The problem: All of the data must be output exactly, with every picture left out.

**** Dataset entries ****

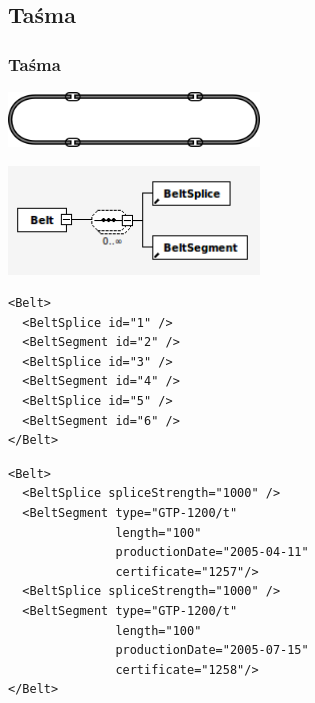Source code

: \documentclass{beamer}
\begin{document}
\subsection{Taśma}
\begin{frame}
\frametitle{Taśma}
\begin{center}
\includegraphics[width=0.5\textwidth]{png/tasma}

\pause

\includegraphics[width=0.5\textwidth]{png/tasma_xsd}
\end{center}
\end{frame}

\begin{frame}[fragile]
\begin{verbatim}
<Belt>
  <BeltSplice id="1" />
  <BeltSegment id="2" />
  <BeltSplice id="3" />
  <BeltSegment id="4" />
  <BeltSplice id="5" />
  <BeltSegment id="6" />
</Belt>
\end{verbatim}
\end{frame}

\begin{frame}[fragile]
\begin{verbatim}
<Belt>
  <BeltSplice spliceStrength="1000" />
  <BeltSegment type="GTP-1200/t"
               length="100"
               productionDate="2005-04-11"
               certificate="1257"/>
  <BeltSplice spliceStrength="1000" />
  <BeltSegment type="GTP-1200/t"
               length="100"
               productionDate="2005-07-15"
               certificate="1258"/>
</Belt>
\end{verbatim}
\end{frame}
\end{document}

****

Exercise solution:
Source code

: \documentclass{beamer}
\begin{document}
\subsection{Taśma}
\begin{frame}
\frametitle{Taśma}
\begin{center}
\includegraphics[width=0.5\textwidth]{png/tasma}

\pause

\includegraphics[width=0.5\textwidth]{png/tasma_xsd}
\end{center}
\end{frame}

\begin{frame}[fragile]
\begin{verbatim}
<Belt>
  <BeltSplice id="1" />
  <BeltSegment id="2" />
  <BeltSplice id="3" />
  <BeltSegment id="4" />
  <BeltSplice id="5" />
  <BeltSegment id="6" />
</Belt>
\end{verbatim}
\end{frame}

\begin{frame}[fragile]
\begin{verbatim}
<Belt>
  <BeltSplice spliceStrength="1000" />
  <BeltSegment type="GTP-1200/t"
               length="100"
               productionDate="2005-04-11"
               certificate="1257"/>
  <BeltSplice spliceStrength="1000" />
  <BeltSegment type="GTP-1200/t"
               length="100"
               productionDate="2005-07-15"
               certificate="1258"/>
</Belt>
\end{verbatim}
\end{frame}
\end{document}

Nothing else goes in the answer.